Network analysis (co-localization and degree)
Relationships between damaging DNMs in MM versus control cohorts and the human genome network were calculated using STRING (v.11.5) for gene interactions. We calculated the connectedness from the STRING database of damaging DNMs from MM (n = 187) and control (n = 135) among 19,699 annotated genes, randomly resampled with a size of 80% of the gene set from control (n = 108), for 100,000 iterations. The number of edges per iteration was compared using a Wilcoxon rank-sum test (two-sided). The number of edges per node was compared between the cohorts (Wilcoxon rank-sum test, one-sided).

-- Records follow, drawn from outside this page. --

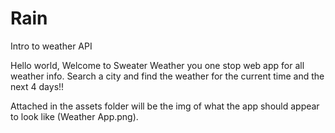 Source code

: # Rain
Intro to weather API

Hello world, Welcome to Sweater Weather you one stop web app for all weather info. Search a city and find the weather for the current time and the next 4 days!!

Attached in the assets folder will be the img of what the app should appear to look like (Weather App.png).   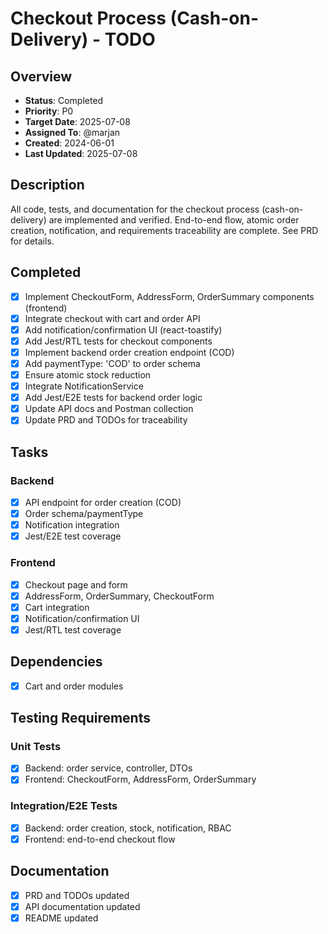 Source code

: # Checkout Process (Cash-on-Delivery) - TODO

## Overview
- **Status**: Completed
- **Priority**: P0
- **Target Date**: 2025-07-08
- **Assigned To**: @marjan
- **Created**: 2024-06-01
- **Last Updated**: 2025-07-08

## Description
All code, tests, and documentation for the checkout process (cash-on-delivery) are implemented and verified. End-to-end flow, atomic order creation, notification, and requirements traceability are complete. See PRD for details.

## Completed
- [x] Implement CheckoutForm, AddressForm, OrderSummary components (frontend)
- [x] Integrate checkout with cart and order API
- [x] Add notification/confirmation UI (react-toastify)
- [x] Add Jest/RTL tests for checkout components
- [x] Implement backend order creation endpoint (COD)
- [x] Add paymentType: 'COD' to order schema
- [x] Ensure atomic stock reduction
- [x] Integrate NotificationService
- [x] Add Jest/E2E tests for backend order logic
- [x] Update API docs and Postman collection
- [x] Update PRD and TODOs for traceability

## Tasks
### Backend
- [x] API endpoint for order creation (COD)
- [x] Order schema/paymentType
- [x] Notification integration
- [x] Jest/E2E test coverage

### Frontend
- [x] Checkout page and form
- [x] AddressForm, OrderSummary, CheckoutForm
- [x] Cart integration
- [x] Notification/confirmation UI
- [x] Jest/RTL test coverage

## Dependencies
- [x] Cart and order modules

## Testing Requirements
### Unit Tests
- [x] Backend: order service, controller, DTOs
- [x] Frontend: CheckoutForm, AddressForm, OrderSummary

### Integration/E2E Tests
- [x] Backend: order creation, stock, notification, RBAC
- [x] Frontend: end-to-end checkout flow

## Documentation
- [x] PRD and TODOs updated
- [x] API documentation updated
- [x] README updated
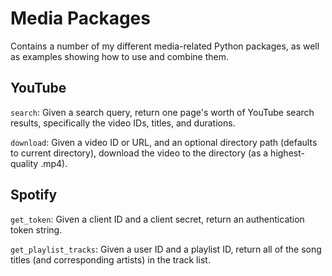 # Media Packages

Contains a number of my different media-related Python packages, as well as examples showing how to use and combine them.


## YouTube

`search`: Given a search query, return one page's worth of YouTube search results, specifically the video IDs, titles, and durations.

`download`: Given a video ID or URL, and an optional directory path (defaults to current directory), download the video to the directory (as a highest-quality .mp4).


## Spotify

`get_token`: Given a client ID and a client secret, return an authentication token string.

`get_playlist_tracks`: Given a user ID and a playlist ID, return all of the song titles (and corresponding artists) in the track list.
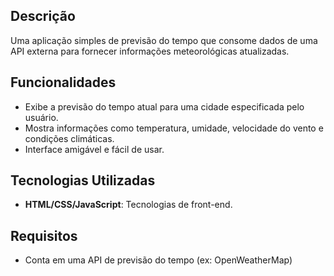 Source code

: 

## Descrição
Uma aplicação simples de previsão do tempo que consome dados de uma API externa para fornecer informações meteorológicas atualizadas.

## Funcionalidades
- Exibe a previsão do tempo atual para uma cidade especificada pelo usuário.
- Mostra informações como temperatura, umidade, velocidade do vento e condições climáticas.
- Interface amigável e fácil de usar.

## Tecnologias Utilizadas
- **HTML/CSS/JavaScript**: Tecnologias de front-end.
  

## Requisitos
- Conta em uma API de previsão do tempo (ex: OpenWeatherMap)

Pathway enrichment analysis
To estimate whether the MM or control DNM gene sets were functionally enriched in known biological pathways, the GO biological processes Reactome and KEGG pathway, we conducted a gene enrichment analysis using ClueGO (v.2.5.10) in Cytoscape (3.10.1), with parameters set as Evidence All_without_IEA (inferred from electronic annotation), GO tree interval ranging from 3 to 8, and at least 5 genes, 4% of genes for GO term selection and a kappa score of 0.4. We adjusted the P–value using Bonferroni step-down with a significance criterion of 0.05. Detailed information of the GO enrichment test can be found in Supplementary Table 2. No significant term was observed with the control gene sets.
Sanger confirmation
Of 198 damaging DNMs in the MM cohort for which trio DNA samples were available, 171 (86%) had sufficient DNA for Sanger sequencing confirmation. For a subset of damaging DNMs, primer sets were generated using Primer3 and obtained from IDT. The primer lengths were configured to span a range of 18–23 bp, targeting an ideal size of 20 bp. The GC content was set to a minimum of 30% and a maximum of 70%, and the annealing temperature was established to range between 57 °C and 62 °C, with an optimal temperature of 59 °C. PCR was performed using a QIAGEN Taq DNA polymerase kit and primer concentrations of 500 nM. Four reactions were done per DNM, amplifying DNA from the father, mother, affected child and an unrelated healthy individual. PCR products were confirmed by agarose gel electrophoresis, purified by incubation with exonuclease I/shrimp alkaline phosphatase (1:2), diluted in double-distilled water and underwent Sanger sequencing (Genewiz/Azenta). Trace files were analysed in SnapGene Viewer and compared against the UCSC genome browser to confirm that the affected child was heterozygous for the detected mutation and that the father, mother and control were homozygous for the reference base at the same locus. Because the same pipeline was applied to both cohorts, the validation rate of the DNMs from the control cohort, using SAFARI16, was expected to be similar to that of the MM cohort.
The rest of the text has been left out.